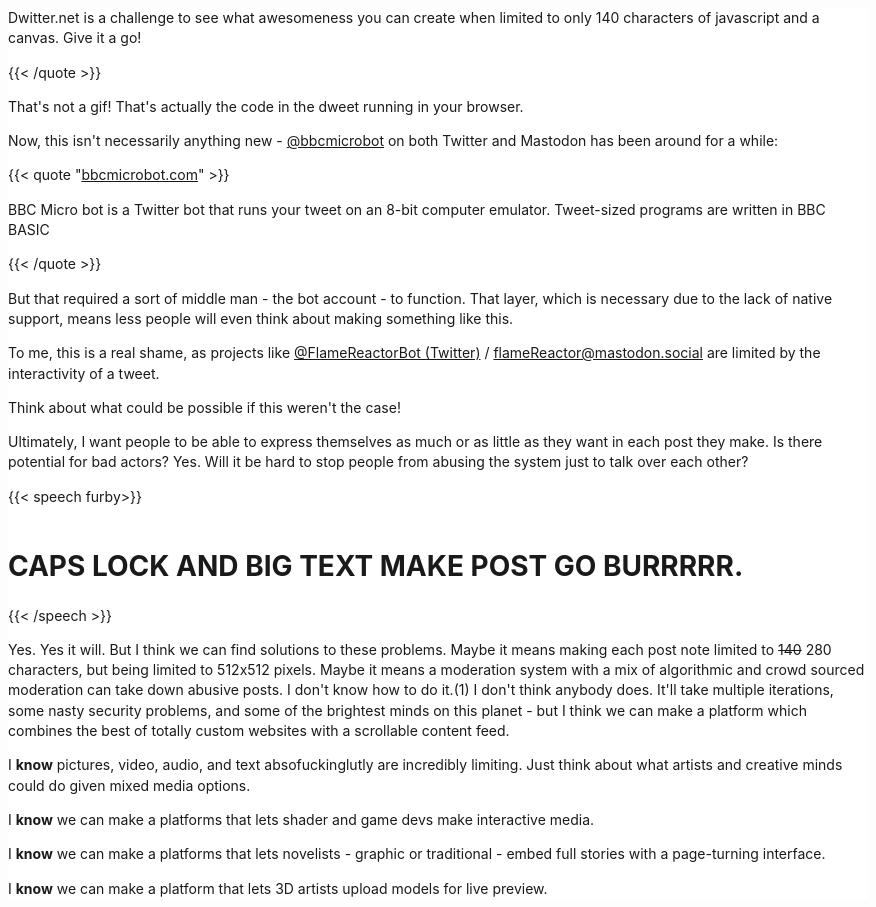Dwitter.net is a challenge to see what awesomeness you can create when limited to only 140 characters of javascript and a canvas. Give it a go!

{{< /quote >}}

<iframe width=500 height=570 frameBorder="0" src="https://www.dwitter.net/e/19615" allowFullScreen="true"></iframe>

That's not a gif! That's actually the code in the dweet running in your browser.

Now, this isn't necessarily anything new - [@bbcmicrobot](https://www.bbcmicrobot.com) on both Twitter and Mastodon has been around for a while:

{{< quote "[bbcmicrobot.com](https://www.bbcmicrobot.com)" >}}

BBC Micro bot is a Twitter bot that runs your tweet on an 8-bit computer emulator. Tweet-sized programs are written in BBC BASIC

{{< /quote >}}

But that required a sort of middle man - the bot account - to function. That layer, which is necessary due to the lack of native support, means less people will even think about making something like this.

To me, this is a real shame, as projects like [@FlameReactorBot (Twitter)](https://twitter.com/flamereactorbot) / [flameReactor@mastodon.social](https://mastodon.social/@flameReactor) are limited by the interactivity of a tweet.

Think about what could be possible if this weren't the case!

Ultimately, I want people to be able to express themselves as much or as little as they want in each post they make. Is there potential for bad actors? Yes. Will it be hard to stop people from abusing the system just to talk over each other? 

{{< speech furby>}}

# CAPS LOCK AND BIG TEXT MAKE POST GO BURRRRR.

{{< /speech >}}

Yes. Yes it will. But I think we can find solutions to these problems. Maybe it means making each post note limited to ~~140~~ 280 characters, but being limited to 512x512 pixels. Maybe it means a moderation system with a mix of algorithmic and crowd sourced moderation can take down abusive posts. I don't know how to do it.<a class="ptr">(1)</a> I don't think anybody does. It'll take multiple iterations, some nasty security problems, and some of the brightest minds on this planet - but I think we can make a platform which combines the best of totally custom websites with a scrollable content feed. 

I **know** pictures, video, audio, and text absofuckinglutly are incredibly limiting. Just think about what artists and creative minds could do given mixed media options. 

I **know** we can make a platforms that lets shader and game devs make interactive media.

I **know** we can make a platforms that lets novelists - graphic or traditional - embed full stories with a page-turning interface.

I **know** we can make a platform that lets 3D artists upload models for live preview.
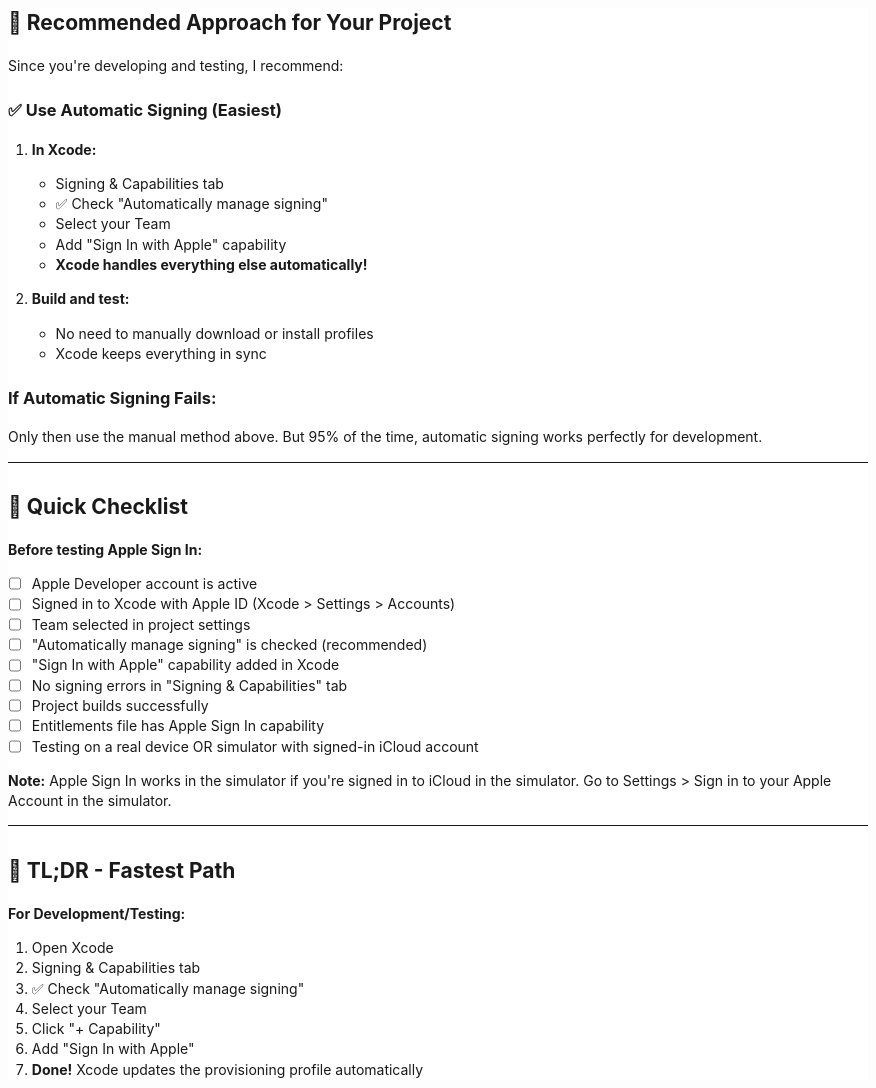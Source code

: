 
## 🎯 Recommended Approach for Your Project

Since you're developing and testing, I recommend:

### ✅ Use Automatic Signing (Easiest)

1. **In Xcode:**
   - Signing & Capabilities tab
   - ✅ Check "Automatically manage signing"
   - Select your Team
   - Add "Sign In with Apple" capability
   - **Xcode handles everything else automatically!**

2. **Build and test:**
   - No need to manually download or install profiles
   - Xcode keeps everything in sync

### If Automatic Signing Fails:

Only then use the manual method above. But 95% of the time, automatic signing works perfectly for development.

---

## 📝 Quick Checklist

**Before testing Apple Sign In:**

- [ ] Apple Developer account is active
- [ ] Signed in to Xcode with Apple ID (Xcode > Settings > Accounts)
- [ ] Team selected in project settings
- [ ] "Automatically manage signing" is checked (recommended)
- [ ] "Sign In with Apple" capability added in Xcode
- [ ] No signing errors in "Signing & Capabilities" tab
- [ ] Project builds successfully
- [ ] Entitlements file has Apple Sign In capability
- [ ] Testing on a real device OR simulator with signed-in iCloud account

**Note:** Apple Sign In works in the simulator if you're signed in to iCloud in the simulator. Go to Settings > Sign in to your Apple Account in the simulator.

---

## 🚀 TL;DR - Fastest Path

**For Development/Testing:**

1. Open Xcode
2. Signing & Capabilities tab
3. ✅ Check "Automatically manage signing"
4. Select your Team
5. Click "+ Capability"
6. Add "Sign In with Apple"
7. **Done!** Xcode updates the provisioning profile automatically
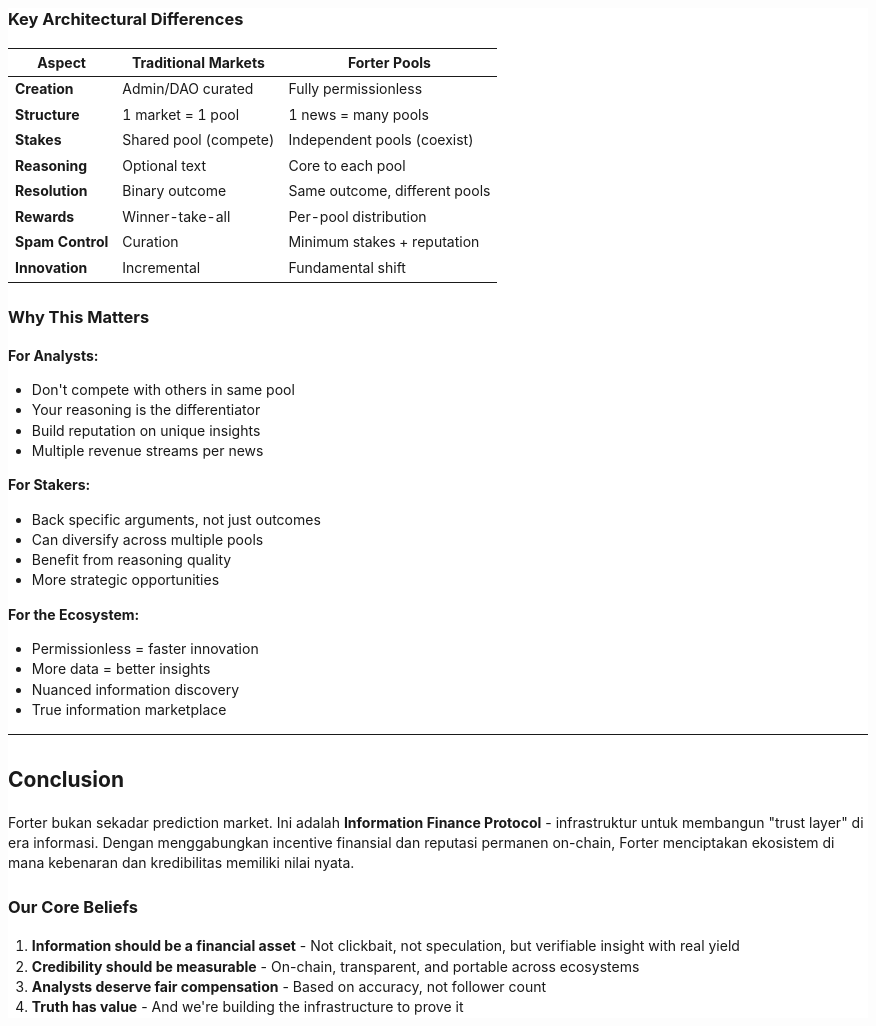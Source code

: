### Key Architectural Differences

| Aspect           | Traditional Markets   | Forter Pools                  |
| ---------------- | --------------------- | ----------------------------- |
| **Creation**     | Admin/DAO curated     | Fully permissionless          |
| **Structure**    | 1 market = 1 pool     | 1 news = many pools           |
| **Stakes**       | Shared pool (compete) | Independent pools (coexist)   |
| **Reasoning**    | Optional text         | Core to each pool             |
| **Resolution**   | Binary outcome        | Same outcome, different pools |
| **Rewards**      | Winner-take-all       | Per-pool distribution         |
| **Spam Control** | Curation              | Minimum stakes + reputation   |
| **Innovation**   | Incremental           | Fundamental shift             |

### Why This Matters

**For Analysts:**

- Don't compete with others in same pool
- Your reasoning is the differentiator
- Build reputation on unique insights
- Multiple revenue streams per news

**For Stakers:**

- Back specific arguments, not just outcomes
- Can diversify across multiple pools
- Benefit from reasoning quality
- More strategic opportunities

**For the Ecosystem:**

- Permissionless = faster innovation
- More data = better insights
- Nuanced information discovery
- True information marketplace

---

## Conclusion

Forter bukan sekadar prediction market. Ini adalah **Information Finance Protocol** - infrastruktur untuk membangun "trust layer" di era informasi. Dengan menggabungkan incentive finansial dan reputasi permanen on-chain, Forter menciptakan ekosistem di mana kebenaran dan kredibilitas memiliki nilai nyata.

### Our Core Beliefs

1. **Information should be a financial asset** - Not clickbait, not speculation, but verifiable insight with real yield
2. **Credibility should be measurable** - On-chain, transparent, and portable across ecosystems
3. **Analysts deserve fair compensation** - Based on accuracy, not follower count
4. **Truth has value** - And we're building the infrastructure to prove it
• • •
* [Directions for this task]
Copy down every line of the material above that includes the string "reputation".

* [Result of the task]
| **Spam Control** | Curation              | Minimum stakes + reputation   |
- Build reputation on unique insights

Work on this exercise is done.